**Dataset records:**
+-------+

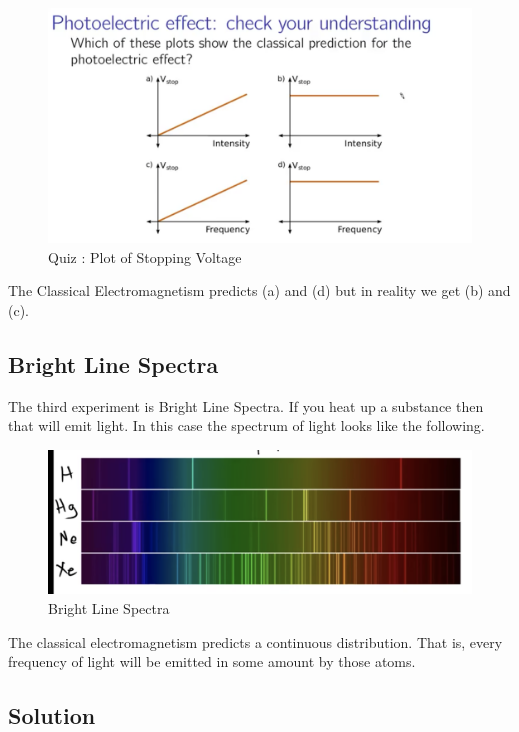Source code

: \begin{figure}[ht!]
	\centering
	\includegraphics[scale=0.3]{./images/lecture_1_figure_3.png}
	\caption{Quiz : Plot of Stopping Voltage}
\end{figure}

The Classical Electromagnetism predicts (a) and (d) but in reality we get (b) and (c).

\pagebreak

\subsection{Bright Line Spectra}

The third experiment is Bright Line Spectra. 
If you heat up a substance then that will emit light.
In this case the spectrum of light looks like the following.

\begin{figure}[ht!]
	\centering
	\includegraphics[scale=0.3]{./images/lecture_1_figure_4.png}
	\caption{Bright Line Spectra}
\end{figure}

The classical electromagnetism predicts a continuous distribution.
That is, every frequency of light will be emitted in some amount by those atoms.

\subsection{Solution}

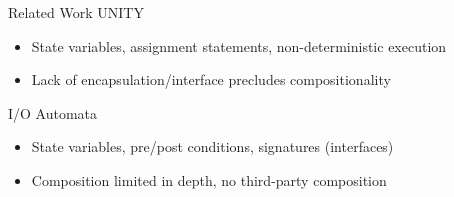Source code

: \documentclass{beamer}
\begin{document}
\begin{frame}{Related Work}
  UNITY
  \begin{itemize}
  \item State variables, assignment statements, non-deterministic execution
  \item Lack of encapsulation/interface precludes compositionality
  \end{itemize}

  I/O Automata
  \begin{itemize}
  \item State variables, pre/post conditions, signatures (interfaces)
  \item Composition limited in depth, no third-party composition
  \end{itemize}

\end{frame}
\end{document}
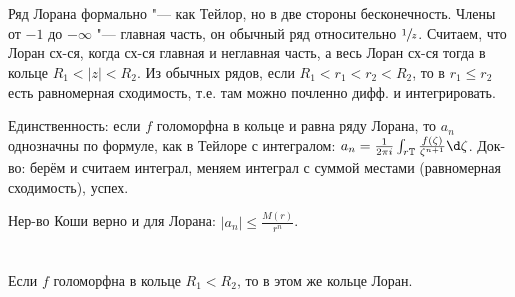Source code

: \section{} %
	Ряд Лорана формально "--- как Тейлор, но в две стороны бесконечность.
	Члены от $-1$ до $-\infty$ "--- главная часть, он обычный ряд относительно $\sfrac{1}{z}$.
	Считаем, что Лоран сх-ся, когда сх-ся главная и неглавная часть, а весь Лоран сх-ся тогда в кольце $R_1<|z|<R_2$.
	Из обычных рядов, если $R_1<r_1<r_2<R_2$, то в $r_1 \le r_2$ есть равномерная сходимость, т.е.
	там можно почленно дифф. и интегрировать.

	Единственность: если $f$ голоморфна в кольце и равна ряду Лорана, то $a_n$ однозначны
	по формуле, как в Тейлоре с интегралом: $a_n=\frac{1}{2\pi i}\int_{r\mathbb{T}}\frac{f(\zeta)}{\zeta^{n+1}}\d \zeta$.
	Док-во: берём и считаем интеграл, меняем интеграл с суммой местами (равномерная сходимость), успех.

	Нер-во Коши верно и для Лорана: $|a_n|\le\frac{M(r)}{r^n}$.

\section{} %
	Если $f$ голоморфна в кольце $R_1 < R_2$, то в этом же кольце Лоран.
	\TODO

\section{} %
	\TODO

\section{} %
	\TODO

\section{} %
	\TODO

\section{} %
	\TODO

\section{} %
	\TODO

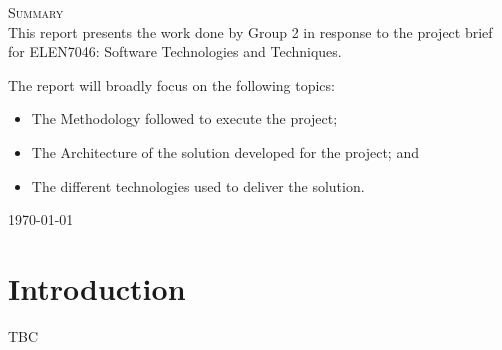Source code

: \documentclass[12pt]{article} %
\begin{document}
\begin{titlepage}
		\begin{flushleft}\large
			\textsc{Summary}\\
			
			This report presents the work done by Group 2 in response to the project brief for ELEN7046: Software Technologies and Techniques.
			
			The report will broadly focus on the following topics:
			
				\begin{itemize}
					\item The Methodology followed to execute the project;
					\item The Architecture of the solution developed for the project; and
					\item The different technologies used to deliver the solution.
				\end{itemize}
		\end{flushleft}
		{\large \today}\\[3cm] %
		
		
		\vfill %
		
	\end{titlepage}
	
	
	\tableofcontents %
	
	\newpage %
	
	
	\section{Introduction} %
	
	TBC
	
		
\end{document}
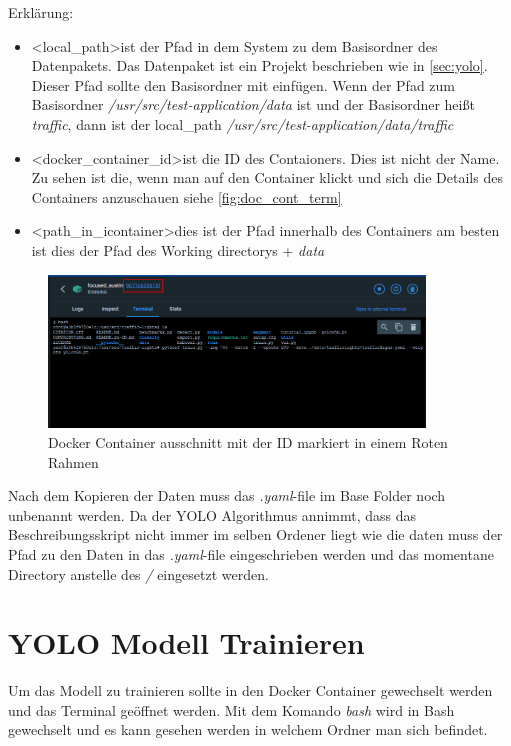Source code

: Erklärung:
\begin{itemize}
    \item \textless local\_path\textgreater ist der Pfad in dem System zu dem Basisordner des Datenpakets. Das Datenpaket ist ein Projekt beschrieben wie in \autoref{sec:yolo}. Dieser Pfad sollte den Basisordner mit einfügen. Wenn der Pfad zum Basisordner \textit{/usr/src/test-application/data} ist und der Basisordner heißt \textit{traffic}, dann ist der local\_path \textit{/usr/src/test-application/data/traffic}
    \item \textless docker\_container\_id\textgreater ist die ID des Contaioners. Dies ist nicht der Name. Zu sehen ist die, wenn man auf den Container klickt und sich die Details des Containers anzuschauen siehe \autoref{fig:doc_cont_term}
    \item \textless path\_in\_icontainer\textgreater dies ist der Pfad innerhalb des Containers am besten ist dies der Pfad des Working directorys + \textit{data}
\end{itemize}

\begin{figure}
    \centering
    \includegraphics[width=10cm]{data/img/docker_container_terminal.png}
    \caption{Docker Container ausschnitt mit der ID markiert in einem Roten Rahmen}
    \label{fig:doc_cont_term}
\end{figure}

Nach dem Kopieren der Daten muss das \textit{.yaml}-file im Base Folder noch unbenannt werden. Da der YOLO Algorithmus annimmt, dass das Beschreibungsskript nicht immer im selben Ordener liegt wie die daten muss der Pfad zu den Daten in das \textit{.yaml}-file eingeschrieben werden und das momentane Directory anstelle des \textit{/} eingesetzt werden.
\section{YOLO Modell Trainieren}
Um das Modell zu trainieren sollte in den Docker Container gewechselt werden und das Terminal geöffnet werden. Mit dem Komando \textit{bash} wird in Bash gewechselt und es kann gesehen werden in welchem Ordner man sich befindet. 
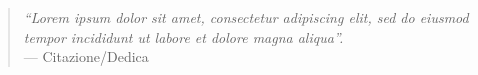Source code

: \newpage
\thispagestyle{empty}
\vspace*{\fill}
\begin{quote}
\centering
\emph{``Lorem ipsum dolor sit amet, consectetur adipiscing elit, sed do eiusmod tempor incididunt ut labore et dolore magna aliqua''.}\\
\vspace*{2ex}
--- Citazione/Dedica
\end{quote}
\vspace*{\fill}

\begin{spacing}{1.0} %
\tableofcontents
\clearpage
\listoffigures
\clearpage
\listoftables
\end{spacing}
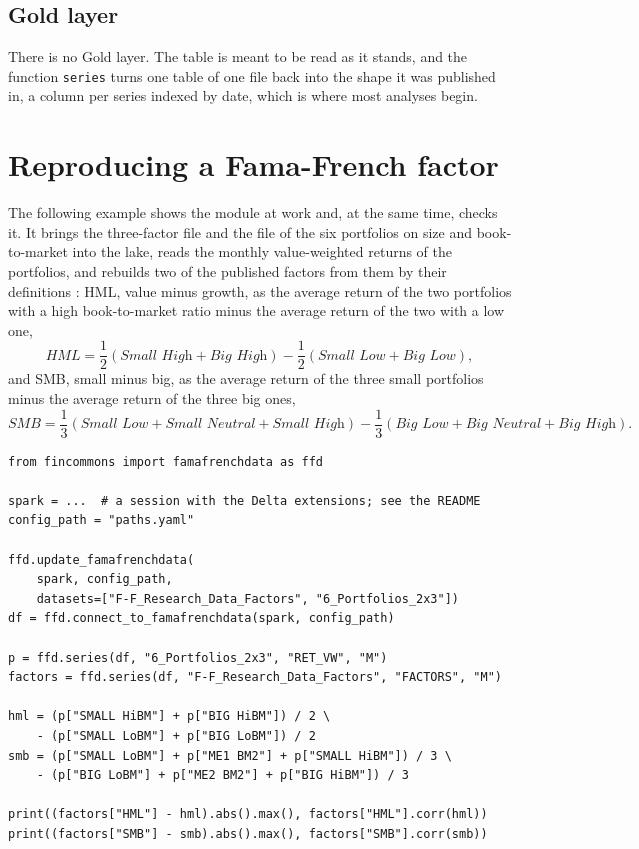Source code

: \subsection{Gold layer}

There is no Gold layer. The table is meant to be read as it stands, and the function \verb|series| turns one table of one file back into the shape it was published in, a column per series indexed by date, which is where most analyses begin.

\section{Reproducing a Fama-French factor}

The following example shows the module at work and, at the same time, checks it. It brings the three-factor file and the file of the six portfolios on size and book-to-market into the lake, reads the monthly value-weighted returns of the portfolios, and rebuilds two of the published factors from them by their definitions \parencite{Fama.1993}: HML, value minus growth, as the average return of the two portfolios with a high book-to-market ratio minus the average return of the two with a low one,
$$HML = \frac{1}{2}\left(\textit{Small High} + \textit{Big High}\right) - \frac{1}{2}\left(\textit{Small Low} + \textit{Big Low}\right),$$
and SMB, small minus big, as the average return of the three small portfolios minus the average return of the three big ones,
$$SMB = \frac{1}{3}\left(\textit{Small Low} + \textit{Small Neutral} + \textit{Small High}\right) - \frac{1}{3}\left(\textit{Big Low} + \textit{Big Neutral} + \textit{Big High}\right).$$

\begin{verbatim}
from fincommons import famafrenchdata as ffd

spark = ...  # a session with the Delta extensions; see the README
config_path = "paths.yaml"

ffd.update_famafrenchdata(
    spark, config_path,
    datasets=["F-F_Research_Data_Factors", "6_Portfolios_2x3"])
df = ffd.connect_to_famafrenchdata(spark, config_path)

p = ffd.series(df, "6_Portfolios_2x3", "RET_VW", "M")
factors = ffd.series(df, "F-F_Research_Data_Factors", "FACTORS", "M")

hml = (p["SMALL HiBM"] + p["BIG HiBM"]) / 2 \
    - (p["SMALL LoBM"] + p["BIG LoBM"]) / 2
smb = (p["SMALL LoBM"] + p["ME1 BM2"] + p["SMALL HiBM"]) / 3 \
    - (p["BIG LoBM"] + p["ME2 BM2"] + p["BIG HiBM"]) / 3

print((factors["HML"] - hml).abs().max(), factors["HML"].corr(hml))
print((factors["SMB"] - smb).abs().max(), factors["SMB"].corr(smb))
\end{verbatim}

+-------+

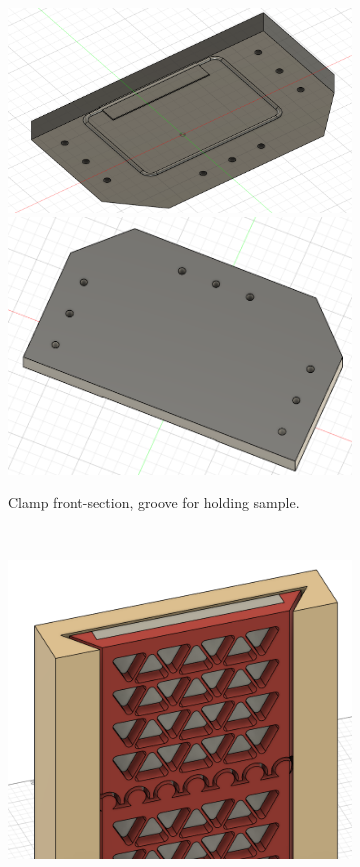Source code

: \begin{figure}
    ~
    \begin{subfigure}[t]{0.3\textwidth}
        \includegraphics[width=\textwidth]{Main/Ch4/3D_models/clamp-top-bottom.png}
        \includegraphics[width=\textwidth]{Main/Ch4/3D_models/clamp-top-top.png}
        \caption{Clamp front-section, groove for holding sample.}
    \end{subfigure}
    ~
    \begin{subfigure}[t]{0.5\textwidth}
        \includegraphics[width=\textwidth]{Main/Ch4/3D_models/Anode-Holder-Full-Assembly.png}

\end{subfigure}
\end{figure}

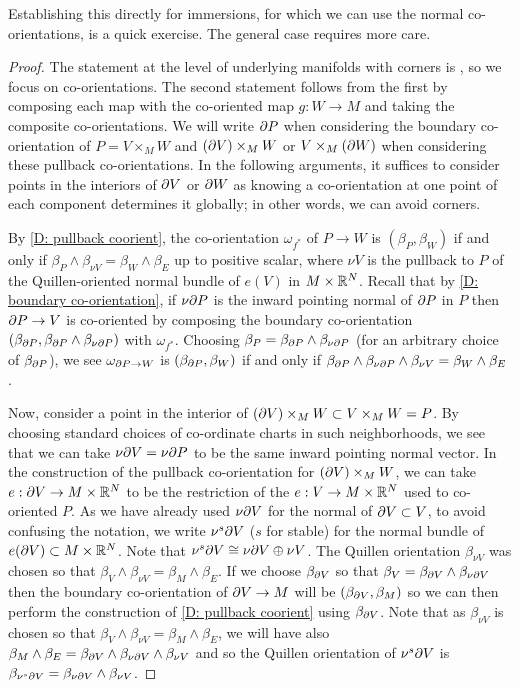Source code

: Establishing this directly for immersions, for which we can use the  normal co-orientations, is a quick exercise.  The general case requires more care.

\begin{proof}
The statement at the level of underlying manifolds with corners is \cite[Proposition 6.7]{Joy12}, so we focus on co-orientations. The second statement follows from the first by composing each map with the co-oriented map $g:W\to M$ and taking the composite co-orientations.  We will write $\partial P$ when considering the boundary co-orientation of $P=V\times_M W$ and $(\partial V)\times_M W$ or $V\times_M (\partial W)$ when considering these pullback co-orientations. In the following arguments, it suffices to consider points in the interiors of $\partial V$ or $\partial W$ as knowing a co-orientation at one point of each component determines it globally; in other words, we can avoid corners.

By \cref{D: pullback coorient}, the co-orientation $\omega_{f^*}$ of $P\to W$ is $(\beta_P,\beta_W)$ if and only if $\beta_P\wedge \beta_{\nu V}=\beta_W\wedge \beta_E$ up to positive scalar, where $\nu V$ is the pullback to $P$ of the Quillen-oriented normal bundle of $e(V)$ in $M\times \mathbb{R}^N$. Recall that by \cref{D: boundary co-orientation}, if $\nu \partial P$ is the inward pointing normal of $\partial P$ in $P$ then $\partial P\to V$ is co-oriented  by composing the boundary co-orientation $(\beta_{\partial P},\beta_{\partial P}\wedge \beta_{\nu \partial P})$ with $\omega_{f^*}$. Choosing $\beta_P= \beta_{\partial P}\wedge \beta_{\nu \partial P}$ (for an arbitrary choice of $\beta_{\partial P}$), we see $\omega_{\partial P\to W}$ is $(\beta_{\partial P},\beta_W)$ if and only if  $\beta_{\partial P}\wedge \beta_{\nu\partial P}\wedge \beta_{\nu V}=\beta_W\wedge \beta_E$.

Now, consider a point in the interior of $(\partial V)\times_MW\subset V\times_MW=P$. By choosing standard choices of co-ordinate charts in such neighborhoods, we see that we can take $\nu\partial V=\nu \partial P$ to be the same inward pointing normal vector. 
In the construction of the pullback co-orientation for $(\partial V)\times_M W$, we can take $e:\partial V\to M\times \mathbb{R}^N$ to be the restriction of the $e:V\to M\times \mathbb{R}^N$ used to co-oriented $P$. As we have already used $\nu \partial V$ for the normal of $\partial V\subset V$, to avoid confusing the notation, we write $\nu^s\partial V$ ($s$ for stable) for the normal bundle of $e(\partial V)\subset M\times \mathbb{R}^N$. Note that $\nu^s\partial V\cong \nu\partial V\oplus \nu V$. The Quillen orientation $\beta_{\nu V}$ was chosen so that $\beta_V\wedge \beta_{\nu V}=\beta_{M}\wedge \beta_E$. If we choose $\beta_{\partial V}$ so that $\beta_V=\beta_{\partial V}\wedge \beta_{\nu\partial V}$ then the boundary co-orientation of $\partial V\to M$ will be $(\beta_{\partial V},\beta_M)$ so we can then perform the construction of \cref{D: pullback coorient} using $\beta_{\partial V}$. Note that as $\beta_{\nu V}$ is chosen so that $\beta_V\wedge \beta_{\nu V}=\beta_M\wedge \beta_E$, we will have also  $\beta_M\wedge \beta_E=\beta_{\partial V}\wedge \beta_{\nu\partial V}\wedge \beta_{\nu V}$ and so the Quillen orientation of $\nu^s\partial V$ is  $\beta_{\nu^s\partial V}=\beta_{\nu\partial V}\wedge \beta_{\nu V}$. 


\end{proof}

+-------+

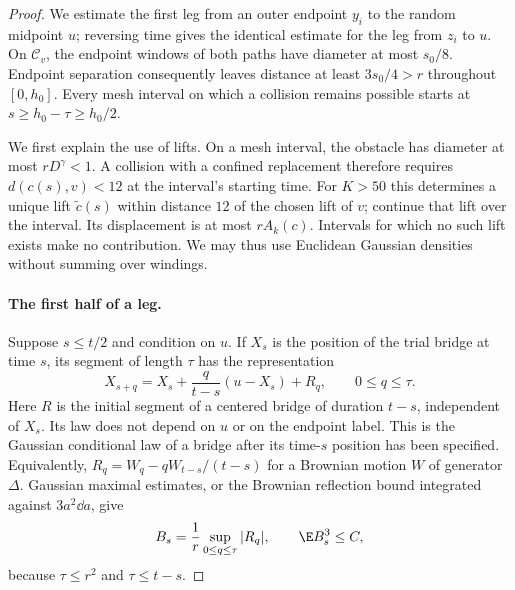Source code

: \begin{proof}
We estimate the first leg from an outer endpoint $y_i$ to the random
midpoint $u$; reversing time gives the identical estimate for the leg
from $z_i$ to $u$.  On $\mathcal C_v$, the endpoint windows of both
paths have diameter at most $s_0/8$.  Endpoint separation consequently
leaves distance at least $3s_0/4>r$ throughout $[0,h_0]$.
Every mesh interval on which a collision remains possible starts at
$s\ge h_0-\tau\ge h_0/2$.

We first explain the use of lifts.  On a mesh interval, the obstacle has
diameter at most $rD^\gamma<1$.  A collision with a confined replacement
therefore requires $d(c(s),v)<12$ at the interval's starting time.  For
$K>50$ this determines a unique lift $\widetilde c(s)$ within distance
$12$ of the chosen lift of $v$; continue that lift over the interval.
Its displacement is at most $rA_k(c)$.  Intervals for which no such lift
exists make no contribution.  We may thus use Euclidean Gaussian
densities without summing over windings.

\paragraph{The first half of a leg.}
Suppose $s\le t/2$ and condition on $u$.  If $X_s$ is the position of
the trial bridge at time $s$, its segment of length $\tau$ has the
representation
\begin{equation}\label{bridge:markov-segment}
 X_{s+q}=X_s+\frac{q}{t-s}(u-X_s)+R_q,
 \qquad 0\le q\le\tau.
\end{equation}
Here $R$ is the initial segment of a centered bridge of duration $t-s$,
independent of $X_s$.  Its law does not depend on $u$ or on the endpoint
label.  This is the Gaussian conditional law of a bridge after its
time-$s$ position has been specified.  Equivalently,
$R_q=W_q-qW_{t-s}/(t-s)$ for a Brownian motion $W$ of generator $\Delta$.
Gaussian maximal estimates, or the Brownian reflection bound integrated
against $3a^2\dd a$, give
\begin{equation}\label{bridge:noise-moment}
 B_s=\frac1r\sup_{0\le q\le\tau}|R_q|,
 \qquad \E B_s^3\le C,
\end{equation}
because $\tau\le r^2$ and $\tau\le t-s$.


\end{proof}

+-------+

When the string "composing" appears in a line of the records above, that line is to be copied.

The statement at the level of underlying manifolds with corners is \cite[Proposition 6.7]{Joy12}, so we focus on co-orientations. The second statement follows from the first by composing each map with the co-oriented map $g:W\to M$ and taking the composite co-orientations.  We will write $\partial P$ when considering the boundary co-orientation of $P=V\times_M W$ and $(\partial V)\times_M W$ or $V\times_M (\partial W)$ when considering these pullback co-orientations. In the following arguments, it suffices to consider points in the interiors of $\partial V$ or $\partial W$ as knowing a co-orientation at one point of each component determines it globally; in other words, we can avoid corners.
By \cref{D: pullback coorient}, the co-orientation $\omega_{f^*}$ of $P\to W$ is $(\beta_P,\beta_W)$ if and only if $\beta_P\wedge \beta_{\nu V}=\beta_W\wedge \beta_E$ up to positive scalar, where $\nu V$ is the pullback to $P$ of the Quillen-oriented normal bundle of $e(V)$ in $M\times \mathbb{R}^N$. Recall that by \cref{D: boundary co-orientation}, if $\nu \partial P$ is the inward pointing normal of $\partial P$ in $P$ then $\partial P\to V$ is co-oriented  by composing the boundary co-orientation $(\beta_{\partial P},\beta_{\partial P}\wedge \beta_{\nu \partial P})$ with $\omega_{f^*}$. Choosing $\beta_P= \beta_{\partial P}\wedge \beta_{\nu \partial P}$ (for an arbitrary choice of $\beta_{\partial P}$), we see $\omega_{\partial P\to W}$ is $(\beta_{\partial P},\beta_W)$ if and only if  $\beta_{\partial P}\wedge \beta_{\nu\partial P}\wedge \beta_{\nu V}=\beta_W\wedge \beta_E$.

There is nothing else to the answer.